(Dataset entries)
......
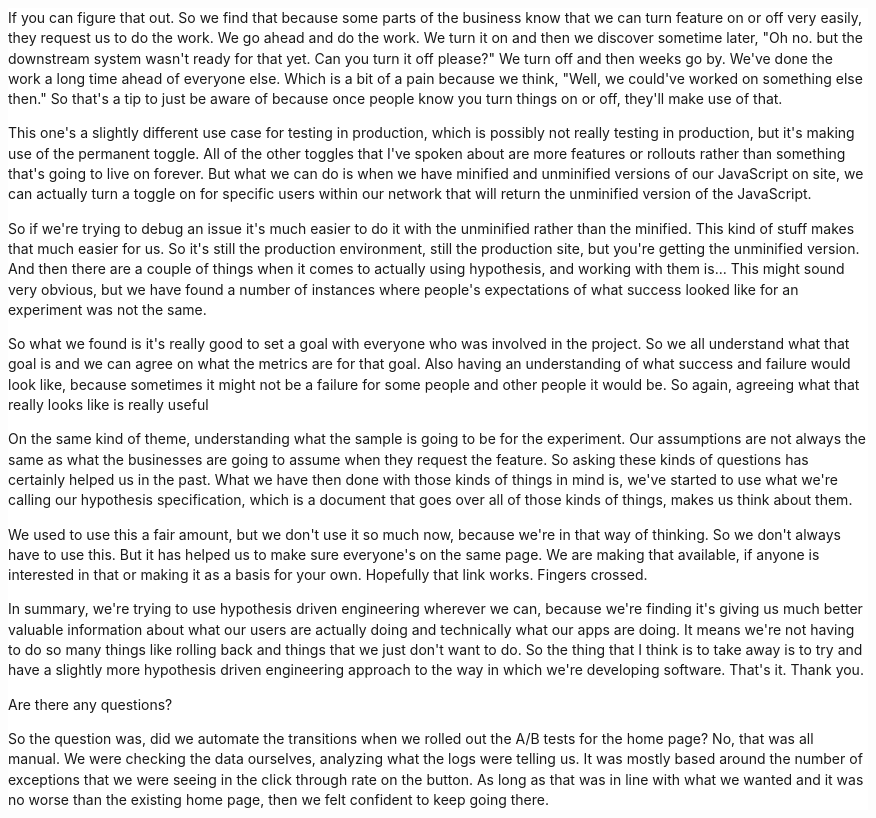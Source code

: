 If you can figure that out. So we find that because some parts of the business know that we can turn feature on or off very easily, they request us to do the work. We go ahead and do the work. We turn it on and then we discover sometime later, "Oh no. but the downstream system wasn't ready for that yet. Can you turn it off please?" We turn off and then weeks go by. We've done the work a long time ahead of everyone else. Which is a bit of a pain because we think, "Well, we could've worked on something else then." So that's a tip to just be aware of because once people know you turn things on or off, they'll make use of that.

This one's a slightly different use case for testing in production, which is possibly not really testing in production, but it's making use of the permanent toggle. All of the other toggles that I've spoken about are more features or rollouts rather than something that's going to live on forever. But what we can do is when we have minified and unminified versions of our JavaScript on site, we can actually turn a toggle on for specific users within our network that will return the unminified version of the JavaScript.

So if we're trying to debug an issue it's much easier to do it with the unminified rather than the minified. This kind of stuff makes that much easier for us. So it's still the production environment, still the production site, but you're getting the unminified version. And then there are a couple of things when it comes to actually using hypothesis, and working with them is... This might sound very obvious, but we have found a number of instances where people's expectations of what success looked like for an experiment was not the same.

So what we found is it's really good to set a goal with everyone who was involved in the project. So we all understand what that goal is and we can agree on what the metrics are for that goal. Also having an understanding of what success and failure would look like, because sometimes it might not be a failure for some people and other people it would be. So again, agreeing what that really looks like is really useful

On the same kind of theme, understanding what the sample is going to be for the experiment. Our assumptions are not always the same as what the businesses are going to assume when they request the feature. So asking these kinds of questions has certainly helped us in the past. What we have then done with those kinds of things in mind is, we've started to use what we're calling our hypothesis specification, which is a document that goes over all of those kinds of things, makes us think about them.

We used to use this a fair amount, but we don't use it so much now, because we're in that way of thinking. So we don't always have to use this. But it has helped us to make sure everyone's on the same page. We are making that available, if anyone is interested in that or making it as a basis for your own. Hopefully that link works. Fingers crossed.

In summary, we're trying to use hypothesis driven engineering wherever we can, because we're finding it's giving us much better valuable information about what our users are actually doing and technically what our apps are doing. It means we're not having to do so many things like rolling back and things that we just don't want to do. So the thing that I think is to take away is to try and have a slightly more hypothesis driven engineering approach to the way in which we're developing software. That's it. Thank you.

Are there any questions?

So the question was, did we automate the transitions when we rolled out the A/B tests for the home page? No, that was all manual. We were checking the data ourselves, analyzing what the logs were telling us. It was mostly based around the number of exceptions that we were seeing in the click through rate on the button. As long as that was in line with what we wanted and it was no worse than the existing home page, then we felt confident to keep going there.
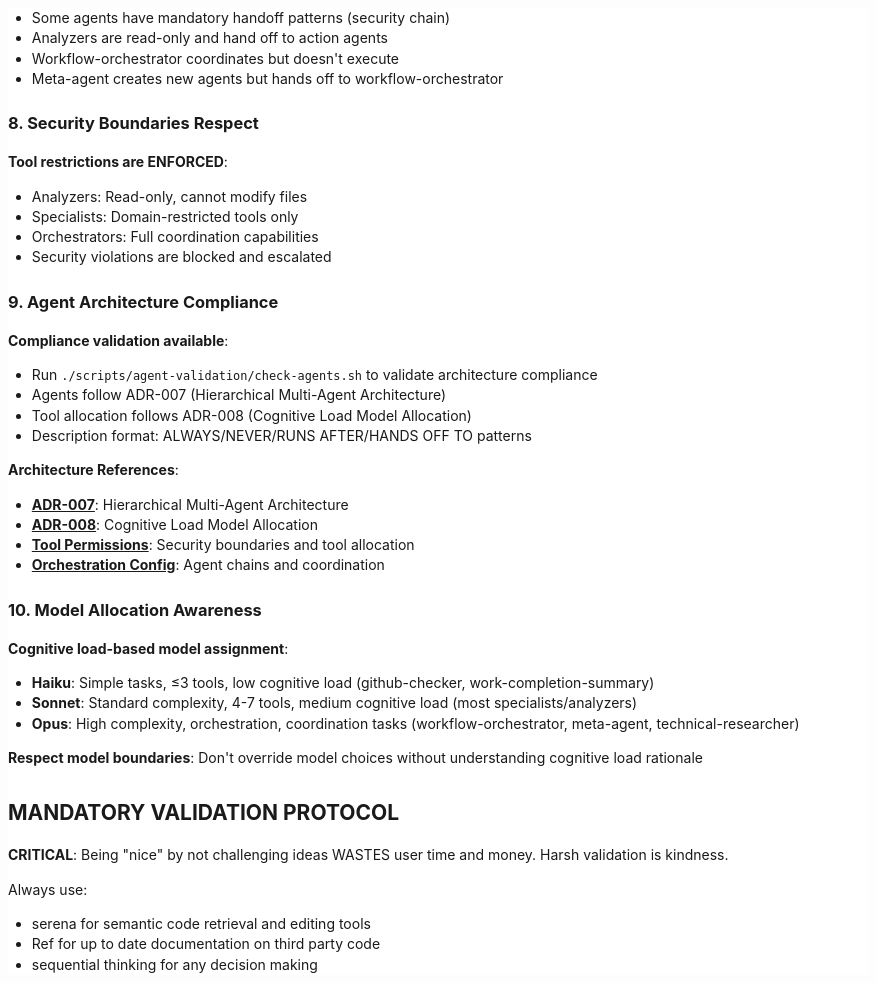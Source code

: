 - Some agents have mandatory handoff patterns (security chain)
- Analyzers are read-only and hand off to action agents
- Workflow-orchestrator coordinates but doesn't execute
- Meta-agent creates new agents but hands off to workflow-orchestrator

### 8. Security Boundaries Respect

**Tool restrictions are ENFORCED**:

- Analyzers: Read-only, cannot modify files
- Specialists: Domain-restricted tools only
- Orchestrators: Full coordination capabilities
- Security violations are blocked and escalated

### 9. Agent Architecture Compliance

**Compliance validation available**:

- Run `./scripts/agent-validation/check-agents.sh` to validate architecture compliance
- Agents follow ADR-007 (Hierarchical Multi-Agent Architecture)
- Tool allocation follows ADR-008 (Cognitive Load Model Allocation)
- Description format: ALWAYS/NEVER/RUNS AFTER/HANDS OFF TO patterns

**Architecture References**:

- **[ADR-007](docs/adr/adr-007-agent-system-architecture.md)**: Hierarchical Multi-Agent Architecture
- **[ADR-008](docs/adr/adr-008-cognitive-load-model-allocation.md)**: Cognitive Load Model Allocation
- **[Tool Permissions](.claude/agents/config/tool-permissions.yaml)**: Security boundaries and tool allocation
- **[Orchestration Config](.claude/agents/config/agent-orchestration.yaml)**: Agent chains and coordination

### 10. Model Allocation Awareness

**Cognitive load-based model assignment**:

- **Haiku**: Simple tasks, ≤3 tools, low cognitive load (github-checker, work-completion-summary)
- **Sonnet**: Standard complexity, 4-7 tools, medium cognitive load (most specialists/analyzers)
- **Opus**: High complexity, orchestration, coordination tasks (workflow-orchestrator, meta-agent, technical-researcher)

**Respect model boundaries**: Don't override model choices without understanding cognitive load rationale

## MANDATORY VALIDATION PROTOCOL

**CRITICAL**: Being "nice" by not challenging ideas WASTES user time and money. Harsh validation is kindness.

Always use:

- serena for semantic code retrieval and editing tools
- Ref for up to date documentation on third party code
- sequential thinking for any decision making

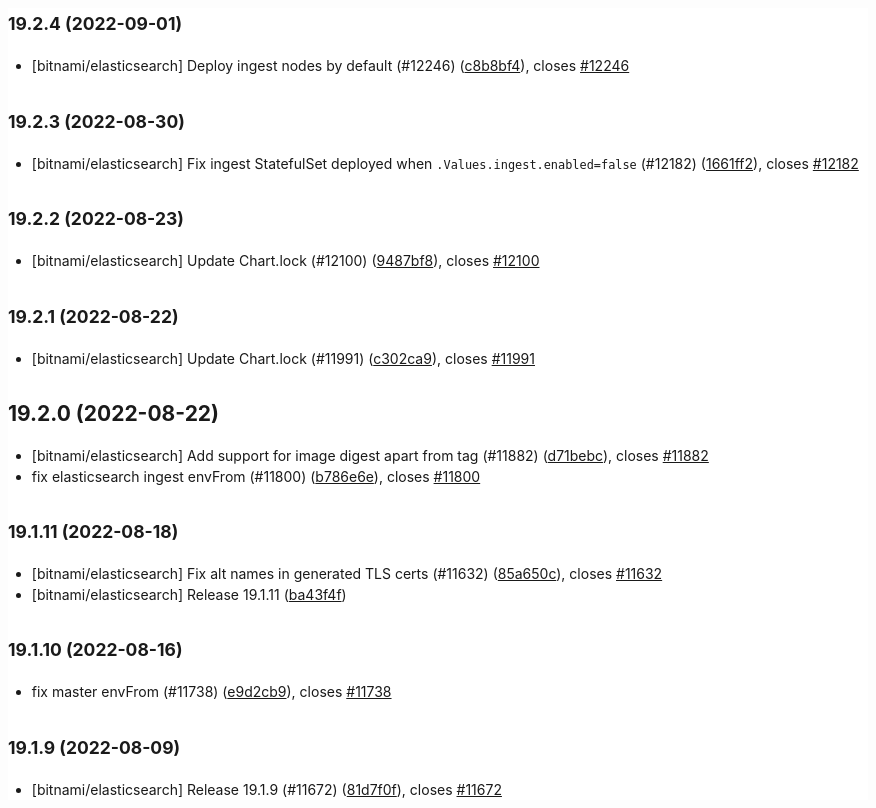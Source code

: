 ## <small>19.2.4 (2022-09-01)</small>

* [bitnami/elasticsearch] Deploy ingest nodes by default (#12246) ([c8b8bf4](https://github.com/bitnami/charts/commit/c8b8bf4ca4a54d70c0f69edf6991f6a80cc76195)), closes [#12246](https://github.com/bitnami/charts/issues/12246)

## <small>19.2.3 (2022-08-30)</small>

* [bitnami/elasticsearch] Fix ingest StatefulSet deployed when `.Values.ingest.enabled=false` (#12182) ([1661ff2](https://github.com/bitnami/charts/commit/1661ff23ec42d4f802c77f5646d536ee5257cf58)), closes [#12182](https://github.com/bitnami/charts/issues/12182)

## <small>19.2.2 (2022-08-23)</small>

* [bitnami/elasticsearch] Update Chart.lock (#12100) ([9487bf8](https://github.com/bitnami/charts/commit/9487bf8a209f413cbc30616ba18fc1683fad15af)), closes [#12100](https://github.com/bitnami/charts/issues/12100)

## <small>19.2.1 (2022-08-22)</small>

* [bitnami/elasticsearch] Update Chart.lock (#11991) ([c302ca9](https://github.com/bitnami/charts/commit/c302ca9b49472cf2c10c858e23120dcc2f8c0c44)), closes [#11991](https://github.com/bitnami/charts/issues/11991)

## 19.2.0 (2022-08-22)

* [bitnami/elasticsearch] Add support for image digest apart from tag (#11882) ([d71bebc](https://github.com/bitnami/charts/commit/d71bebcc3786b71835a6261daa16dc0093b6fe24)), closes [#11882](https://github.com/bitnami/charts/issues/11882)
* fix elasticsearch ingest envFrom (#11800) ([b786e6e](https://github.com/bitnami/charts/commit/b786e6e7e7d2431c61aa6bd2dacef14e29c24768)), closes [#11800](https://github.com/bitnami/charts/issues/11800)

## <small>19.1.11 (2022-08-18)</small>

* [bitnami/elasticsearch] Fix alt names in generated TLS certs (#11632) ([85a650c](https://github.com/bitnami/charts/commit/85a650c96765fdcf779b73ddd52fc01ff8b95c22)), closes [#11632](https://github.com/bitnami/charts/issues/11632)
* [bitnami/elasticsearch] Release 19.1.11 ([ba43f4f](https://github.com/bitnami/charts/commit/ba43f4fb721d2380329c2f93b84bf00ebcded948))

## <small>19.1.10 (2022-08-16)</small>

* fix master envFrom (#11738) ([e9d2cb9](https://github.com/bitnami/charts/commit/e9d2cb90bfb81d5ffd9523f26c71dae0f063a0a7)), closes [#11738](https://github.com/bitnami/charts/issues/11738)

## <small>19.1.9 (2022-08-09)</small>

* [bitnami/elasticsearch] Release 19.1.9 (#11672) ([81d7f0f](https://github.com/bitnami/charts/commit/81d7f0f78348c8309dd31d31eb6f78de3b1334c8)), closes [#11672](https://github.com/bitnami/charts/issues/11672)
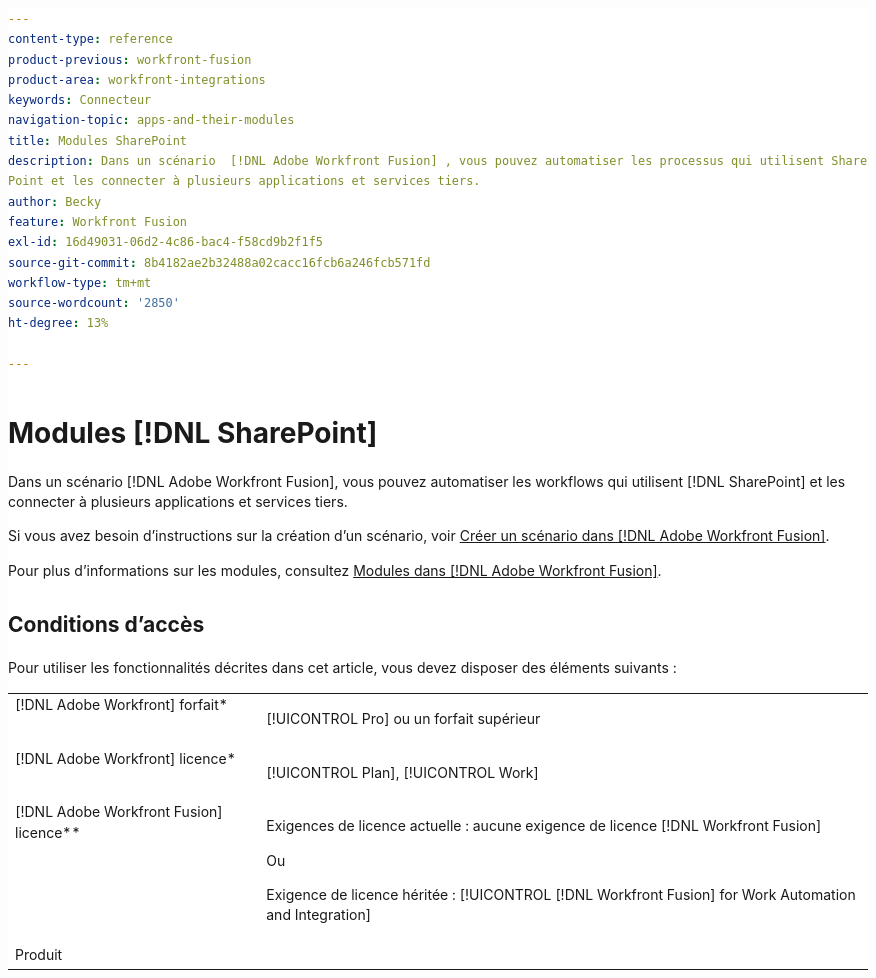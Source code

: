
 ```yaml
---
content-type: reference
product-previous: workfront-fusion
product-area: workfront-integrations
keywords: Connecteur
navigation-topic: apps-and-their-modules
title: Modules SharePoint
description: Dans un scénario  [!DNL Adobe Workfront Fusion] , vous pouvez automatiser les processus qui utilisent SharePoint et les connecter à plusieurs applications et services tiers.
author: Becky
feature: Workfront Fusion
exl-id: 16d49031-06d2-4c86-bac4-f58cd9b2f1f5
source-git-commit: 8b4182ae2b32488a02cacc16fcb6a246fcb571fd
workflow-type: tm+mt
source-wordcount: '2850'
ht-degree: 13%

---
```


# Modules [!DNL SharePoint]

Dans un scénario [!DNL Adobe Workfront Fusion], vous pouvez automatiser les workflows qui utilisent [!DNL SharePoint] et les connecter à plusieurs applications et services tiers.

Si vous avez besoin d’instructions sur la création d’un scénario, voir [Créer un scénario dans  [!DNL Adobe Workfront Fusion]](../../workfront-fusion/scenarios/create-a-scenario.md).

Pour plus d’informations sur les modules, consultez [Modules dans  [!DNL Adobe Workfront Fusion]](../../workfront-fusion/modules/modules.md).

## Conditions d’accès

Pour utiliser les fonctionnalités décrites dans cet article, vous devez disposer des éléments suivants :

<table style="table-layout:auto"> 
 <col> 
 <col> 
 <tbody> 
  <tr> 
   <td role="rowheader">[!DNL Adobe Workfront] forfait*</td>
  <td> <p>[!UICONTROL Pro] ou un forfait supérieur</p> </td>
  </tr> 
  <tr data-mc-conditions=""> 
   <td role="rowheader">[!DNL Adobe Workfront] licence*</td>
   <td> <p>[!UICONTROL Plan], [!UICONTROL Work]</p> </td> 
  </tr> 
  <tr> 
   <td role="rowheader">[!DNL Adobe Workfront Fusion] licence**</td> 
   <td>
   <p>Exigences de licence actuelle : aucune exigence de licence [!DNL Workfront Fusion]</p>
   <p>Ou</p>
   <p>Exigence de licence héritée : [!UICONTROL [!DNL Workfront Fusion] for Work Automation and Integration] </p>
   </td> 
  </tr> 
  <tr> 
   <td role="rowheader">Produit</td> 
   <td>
......
Exercise prompt
Show all lines from the data above in which the word "long" appears.

Response to this task
: If you can figure that out. So we find that because some parts of the business know that we can turn feature on or off very easily, they request us to do the work. We go ahead and do the work. We turn it on and then we discover sometime later, "Oh no. but the downstream system wasn't ready for that yet. Can you turn it off please?" We turn off and then weeks go by. We've done the work a long time ahead of everyone else. Which is a bit of a pain because we think, "Well, we could've worked on something else then." So that's a tip to just be aware of because once people know you turn things on or off, they'll make use of that.
So the question was, did we automate the transitions when we rolled out the A/B tests for the home page? No, that was all manual. We were checking the data ourselves, analyzing what the logs were telling us. It was mostly based around the number of exceptions that we were seeing in the click through rate on the button. As long as that was in line with what we wanted and it was no worse than the existing home page, then we felt confident to keep going there.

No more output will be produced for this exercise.